Notes: In the '60s, Donald Phelps put together a Farber collection for his magazine For Now. It's available here. The Bill Krohn essay first appeared as an afterword in Charles Tatum Jr.'s Ride Lonesome (Belgium: Editions Yellow Now, 1988). All of Manny Farber's own words above are from his interview with Richard Thompson and Patricia Patterson that appears in Negative Space, save his remarks on the evaluative impulse which are from Jean-Pierre Gorin et al.'s essay in Framework's special Manny Farber issue (1999). However, I took this latter quotation not from the Framework issue but from Adrian Martin's Movie Mutations letter exchange with James Naremore. I've searched far and wide but have not been able to lay my hands on this Framework special issue--any tips or help will be hugely appreciated!
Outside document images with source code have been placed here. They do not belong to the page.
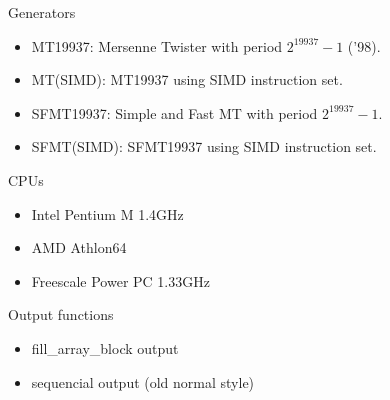 \documentclass[a4j,12pt,landscape]{jarticle}
\begin{document}
\begin{description}
  \item Generators
    \begin{itemize}
    \item MT19937: Mersenne Twister with period $2^{19937}-1$ ('98).
    \item MT(SIMD): MT19937 using SIMD instruction set.
    \item SFMT19937: Simple and Fast MT with period $2^{19937}-1$.
    \item SFMT(SIMD): SFMT19937 using SIMD instruction set.
    \end{itemize}
  \item CPUs
    \begin{itemize}
    \item Intel Pentium M 1.4GHz
    \item AMD Athlon64 
    \item Freescale Power PC 1.33GHz
    \end{itemize}
  \item Output functions
    \begin{itemize}
    \item fill\_array\_block output
    \item sequencial output (old normal style)
    \end{itemize}
  \end{description}
\end{document}
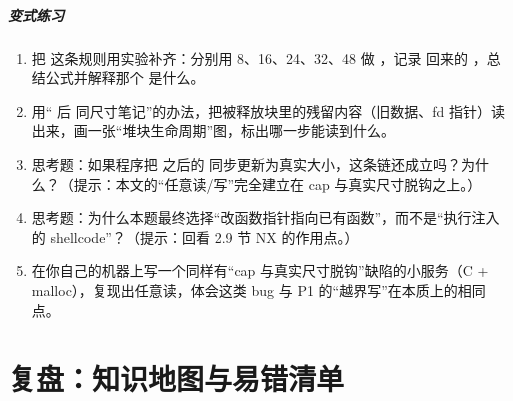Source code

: \documentclass[UTF8,12pt,oneside]{ctexbook}
\begin{document}
\paragraph{变式练习}
\begin{enumerate}
\item 把  这条规则用实验补齐：分别用 8、16、24、32、48 做 ，记录  回来的 ，总结公式并解释那个  是什么。
\item 用“ 后  同尺寸笔记”的办法，把被释放块里的残留内容（旧数据、fd 指针）读出来，画一张“堆块生命周期”图，标出哪一步能读到什么。
\item 思考题：如果程序把  之后的  同步更新为真实大小，这条链还成立吗？为什么？（提示：本文的“任意读/写”完全建立在 cap 与真实尺寸脱钩之上。）
\item 思考题：为什么本题最终选择“改函数指针指向已有函数”，而不是“执行注入的 shellcode”？（提示：回看 2.9 节 NX 的作用点。）
\item 在你自己的机器上写一个同样有“cap 与真实尺寸脱钩”缺陷的小服务（C + malloc），复现出任意读，体会这类 bug 与 P1 的“越界写”在本质上的相同点。
\end{enumerate}



\chapter{复盘：知识地图与易错清单}
\end{document}
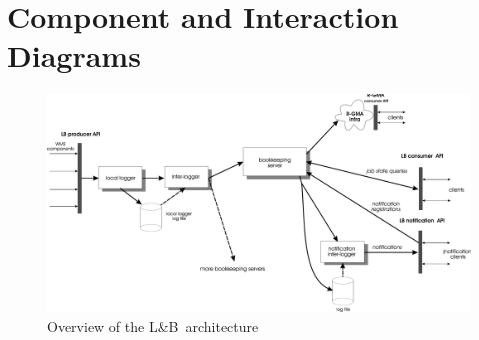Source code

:\documentclass{egee}
\def\LB{L\&B}
\def\todo#1{\par\textbf{TODO:} #1\par}
\begin{document}
\clearpage

\appendix

\section{Component and Interaction Diagrams}


\begin{figure}[h]
\centering
\includegraphics[width=.8\hsize]{logging-arch-notif}
\caption{Overview of the \LB\ architecture}
\label{fig-arch}
\end{figure}
\end{document}
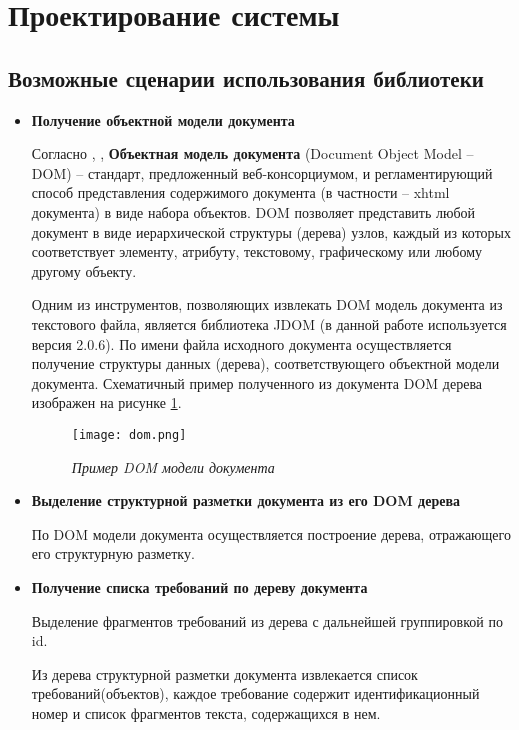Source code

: \section{Проектирование системы}
\label{sec:Chapter3} 
\subsection{Возможные сценарии использования библиотеки}
\begin{itemize}
\item \textbf{Получение объектной модели документа}

Согласно \cite{book:DOM}, \cite{book:JDOM}, \textbf{Объектная модель документа} (Document Object Model – DOM) – стандарт, предложенный веб-консорциумом, и регламентирующий способ представления содержимого документа (в частности – xhtml документа) в виде набора объектов. DOM позволяет представить любой документ в виде иерархической структуры (дерева) узлов, каждый из которых соответствует элементу, атрибуту, текстовому, графическому или любому другому объекту.

Одним из инструментов, позволяющих извлекать DOM модель документа из текстового файла, является библиотека JDOM (в данной работе используется версия 2.0.6).
По имени файла исходного документа осуществляется получение структуры данных (дерева), соответствующего объектной модели документа. Схематичный пример полученного из документа DOM дерева изображен на рисунке \ref{pr:image4}.

\begin{figure}[h]
\begin{center}
\texttt{[image: dom.png]}
\caption{\emph{Пример DOM модели документа}}
\label{pr:image4}
\end{center}
\end{figure}

\item \textbf{Выделение структурной разметки документа из его DOM дерева}

По DOM модели документа осуществляется построение дерева, отражающего его структурную разметку.

\item \textbf{Получение списка требований по дереву документа}

Выделение фрагментов требований из дерева с дальнейшей группировкой по id. 

Из дерева структурной разметки документа извлекается список требований(объектов), каждое требование содержит идентификационный номер и список фрагментов текста, содержащихся в нем.


\end{itemize}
And now it's over to you all: Your thoughts and sentiments on anything and everything to do with Manny Farber? Please feel welcome to share.
pic: Delphine Seyrig in Chantal Akerman's Jeanne Dielman, the subject of Farber and Patterson's famous "Kitchen Without Kitsch" essay. Recently I read Jonathan Rosenbaum's piece on his favorite non-region-1 box sets at DVD Beaver, and ordered his #2 pick, the Akerman 5-disc set from the Belgian Cinéart label. It's a beaut.